O ex-procurador da República e pré-candidato a deputado federal Deltan Dallagnol (Podemos-PR) apresentou sua defesa ao Tribunal de Contas da União (TCU) no processo que apura denúncias questionando os gastos na Operação Lava-Jato. O TCU investiga o pagamento de diárias, passagens e gratificações dadas a procuradores durante a operação.

Em sua defesa, Dallagnol aponta necessidade de produção de provas, e afirma que faltam “elementos suficientes” para abrir uma investigação. Ainda segundo Dallagnol, não foram constatados indícios de “atos antieconômicos”. Segundo o texto da defesa, Dallagnol não se enquadra entre os nomes que propuseram o modelo da força-tarefa adotado pela Lava-Jato e, por isso, não poderia ser responsabilizado. A defesa do ex-procurador pede “isonomia e impessoalidade” ao afirmar que há outros “ordenadores de despesa” e procuradores que poderiam ser beneficiados pelos gastos da operação, mas que não constam no processo.

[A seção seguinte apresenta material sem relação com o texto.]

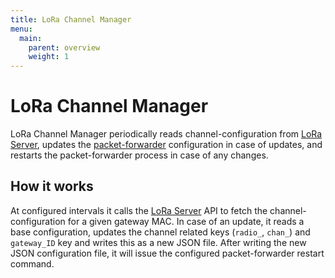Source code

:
 ```yaml
---
title: LoRa Channel Manager
menu:
  main:
    parent: overview
    weight: 1
---
```


# LoRa Channel Manager

LoRa Channel Manager periodically reads channel-configuration from [LoRa Server](/loraserver/),
updates the [packet-forwarder](https://github.com/lora-net/packet_forwarder)
configuration in case of updates, and restarts the packet-forwarder process
in case of any changes.

## How it works

At configured intervals it calls the [LoRa Server](/loraserver/) API
to fetch the channel-configuration for a given gateway MAC. In case of an
update, it reads a base configuration, updates the channel related keys
(`radio_`, `chan_`) and `gateway_ID` key and writes this as a new JSON file.
After writing the new JSON configuration file, it will issue the configured
packet-forwarder restart command.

O processo administrativo foi representado pelo subprocurador-geral do Ministério Público junto ao TCU, Lucas Furtado, e de parlamentares que questionavam os gastos com diárias e passagens da Operação Lava-Jato. A defesa de Dallagnol considera Furtado um representante “parcial” para julgar o caso.

O processo foi retomado no último sábado após o presidente do Superior Tribunal de Justiça (STJ), Humberto Martins, derrubar a decisão da Justiça Federal no Paraná de suspender as investigações. A expectativa é que a decisão saia antes das convenções partidárias, que começam em 20 de julho. Caso Dallagnol seja condenado por corte de contas, a Lei da Ficha Limpa determina inelegibilidade de oito anos para agentes públicos.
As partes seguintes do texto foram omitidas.